Eric de Bellefroid, chroniqueur,  a trouvé une formule magnifique: « Sandor, exilé de lui même« , comme si Márai  avait pressenti qu’il passerait plus de la moitié de sa vie loin de son pays et de sa langue. Sándor Márai écrit ici sur le thème du déracinement, de l’impossibilité  de s’installer quelque part. On a l’impression que son personnage flotte, qu’il ne s’accroche à rien, qu’il erre dans sa propre vie, qu’il se cherche.

Une anecdote savoureuse et sympathique sur la vie de Márai : l’un des desserts le plus connus de la cuisine hongroise, ce sont les crêpes GUNDEL( Gundel palacsinta) . Ce dessert a été inventé par Ilona Metzner, l’épouse de Márai, s’inspirant d’une vieille recette familiale que voici au complet: crêpe avec une garniture faite de noix pilées grossièrement, de gros raisins secs, des zestes d’orange confits, de rhum, le tout nappé de  sauce au chocolat noir tiède et le tout flambé au rhum. Cette crêpe avait été baptisée en Hongrie comme  » crêpe Márai » par le restaurateur Kàroly Gundel, mais à la suite des persécutions en contre de Márai par les communistes vers 1948, elle a été rebaptisée  crêpe Gundel. Alors, en 1948 Sándor Márai choisira l’exil et il deviendra à jamais un étranger.

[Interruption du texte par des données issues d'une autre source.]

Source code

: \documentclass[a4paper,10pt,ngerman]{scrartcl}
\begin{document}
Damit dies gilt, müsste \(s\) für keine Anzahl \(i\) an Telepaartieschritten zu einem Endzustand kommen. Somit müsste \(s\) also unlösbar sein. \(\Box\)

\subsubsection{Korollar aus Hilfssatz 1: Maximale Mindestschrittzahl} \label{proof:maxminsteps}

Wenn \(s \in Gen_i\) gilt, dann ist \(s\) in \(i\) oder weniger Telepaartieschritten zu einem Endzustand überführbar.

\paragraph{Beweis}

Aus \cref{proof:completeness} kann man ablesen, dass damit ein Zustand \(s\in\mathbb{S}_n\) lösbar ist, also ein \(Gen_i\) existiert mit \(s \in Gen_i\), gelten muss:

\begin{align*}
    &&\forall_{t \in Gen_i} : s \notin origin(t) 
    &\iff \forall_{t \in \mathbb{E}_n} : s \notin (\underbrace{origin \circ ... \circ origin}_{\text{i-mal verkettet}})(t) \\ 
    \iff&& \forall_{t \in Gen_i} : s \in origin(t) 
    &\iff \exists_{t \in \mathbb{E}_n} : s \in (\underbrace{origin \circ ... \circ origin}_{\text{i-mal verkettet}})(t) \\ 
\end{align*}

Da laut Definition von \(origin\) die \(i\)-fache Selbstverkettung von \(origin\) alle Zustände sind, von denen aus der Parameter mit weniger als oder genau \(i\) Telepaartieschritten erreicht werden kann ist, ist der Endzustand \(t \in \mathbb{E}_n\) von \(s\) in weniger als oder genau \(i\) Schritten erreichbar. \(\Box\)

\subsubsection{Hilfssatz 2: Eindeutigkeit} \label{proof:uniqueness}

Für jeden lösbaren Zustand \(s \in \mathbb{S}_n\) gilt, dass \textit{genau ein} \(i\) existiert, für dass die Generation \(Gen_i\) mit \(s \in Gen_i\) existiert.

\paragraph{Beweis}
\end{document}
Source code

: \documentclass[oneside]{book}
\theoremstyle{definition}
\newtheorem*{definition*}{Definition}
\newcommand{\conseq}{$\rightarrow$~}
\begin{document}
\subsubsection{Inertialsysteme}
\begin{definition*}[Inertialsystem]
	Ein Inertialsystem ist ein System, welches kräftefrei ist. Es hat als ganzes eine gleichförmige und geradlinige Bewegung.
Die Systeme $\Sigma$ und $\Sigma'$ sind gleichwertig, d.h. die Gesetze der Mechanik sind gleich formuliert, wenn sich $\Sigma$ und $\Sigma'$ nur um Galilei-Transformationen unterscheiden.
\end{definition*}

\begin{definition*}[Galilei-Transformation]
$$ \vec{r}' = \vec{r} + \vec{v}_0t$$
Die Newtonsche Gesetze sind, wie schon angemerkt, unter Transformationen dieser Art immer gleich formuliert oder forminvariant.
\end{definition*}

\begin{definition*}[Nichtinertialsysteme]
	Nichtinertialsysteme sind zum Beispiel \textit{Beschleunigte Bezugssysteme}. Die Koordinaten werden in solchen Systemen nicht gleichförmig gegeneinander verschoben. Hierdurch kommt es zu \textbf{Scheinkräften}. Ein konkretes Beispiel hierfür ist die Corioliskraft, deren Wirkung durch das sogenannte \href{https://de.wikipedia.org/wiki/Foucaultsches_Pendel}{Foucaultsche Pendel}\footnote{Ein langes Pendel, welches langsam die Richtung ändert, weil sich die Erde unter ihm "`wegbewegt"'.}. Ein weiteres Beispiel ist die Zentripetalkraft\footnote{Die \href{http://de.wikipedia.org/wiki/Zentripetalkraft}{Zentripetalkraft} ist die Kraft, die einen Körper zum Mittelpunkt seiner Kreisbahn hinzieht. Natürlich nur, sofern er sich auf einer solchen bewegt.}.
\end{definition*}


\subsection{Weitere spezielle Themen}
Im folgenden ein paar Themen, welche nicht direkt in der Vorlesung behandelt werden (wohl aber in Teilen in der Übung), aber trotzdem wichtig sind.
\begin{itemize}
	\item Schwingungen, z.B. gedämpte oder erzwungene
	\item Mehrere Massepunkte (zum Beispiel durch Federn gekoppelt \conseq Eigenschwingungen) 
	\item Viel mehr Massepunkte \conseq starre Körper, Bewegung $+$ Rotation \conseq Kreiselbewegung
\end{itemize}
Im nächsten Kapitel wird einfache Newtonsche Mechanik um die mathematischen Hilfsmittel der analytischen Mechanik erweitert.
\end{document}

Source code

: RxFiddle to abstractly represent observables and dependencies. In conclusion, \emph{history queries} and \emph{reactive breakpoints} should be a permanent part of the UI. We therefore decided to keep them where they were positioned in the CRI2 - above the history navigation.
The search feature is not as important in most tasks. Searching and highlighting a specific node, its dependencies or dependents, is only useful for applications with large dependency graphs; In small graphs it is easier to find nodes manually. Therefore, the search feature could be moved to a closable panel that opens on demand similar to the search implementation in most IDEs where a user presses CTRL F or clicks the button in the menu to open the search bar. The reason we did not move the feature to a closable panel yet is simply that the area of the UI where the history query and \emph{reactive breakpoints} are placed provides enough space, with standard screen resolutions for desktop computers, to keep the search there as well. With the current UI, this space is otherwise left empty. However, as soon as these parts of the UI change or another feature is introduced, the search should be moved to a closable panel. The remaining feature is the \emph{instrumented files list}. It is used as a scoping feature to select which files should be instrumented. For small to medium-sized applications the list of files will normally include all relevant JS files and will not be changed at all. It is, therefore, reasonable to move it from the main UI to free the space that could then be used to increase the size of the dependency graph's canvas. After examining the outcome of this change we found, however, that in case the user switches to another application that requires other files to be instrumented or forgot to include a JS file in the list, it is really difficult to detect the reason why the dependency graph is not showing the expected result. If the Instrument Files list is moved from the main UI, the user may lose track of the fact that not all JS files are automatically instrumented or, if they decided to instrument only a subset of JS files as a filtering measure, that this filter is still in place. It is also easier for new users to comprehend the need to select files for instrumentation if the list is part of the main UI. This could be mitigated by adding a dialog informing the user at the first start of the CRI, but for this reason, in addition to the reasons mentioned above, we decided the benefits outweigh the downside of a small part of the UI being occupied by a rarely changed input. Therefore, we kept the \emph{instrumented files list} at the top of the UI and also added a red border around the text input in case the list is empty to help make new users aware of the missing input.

Crêpe Márai flambée au rhum

Autres livres commentés : La soeur, Ce que j’ai voulu taire, Les mouettes, Dernier jour à Budapest.

LES ÉTRANGERS, Albin Michel 2012,  ISBN 978-2-226-24429-1

La soeur de Sándor Márai

Sándor MáraiSándor Márai est l’un de mes écrivains préférés et  je l’ai connu par le bouche à oreille:   mon  ami Francisco m’en a parlé depuis le Chili, il y a déjà pas mal de temps. Il venait de terminer  «  Les braises  » , publié en espagnol sous le tître de  » El último encuentro  » (Ah,  les changements de titre d’une langue à une autre …) Ainsi,  j’ai découvert Márai et peu à peu, au fil des livres, j’ai approché son œuvre dont je dois dire qu’elle est fascinante.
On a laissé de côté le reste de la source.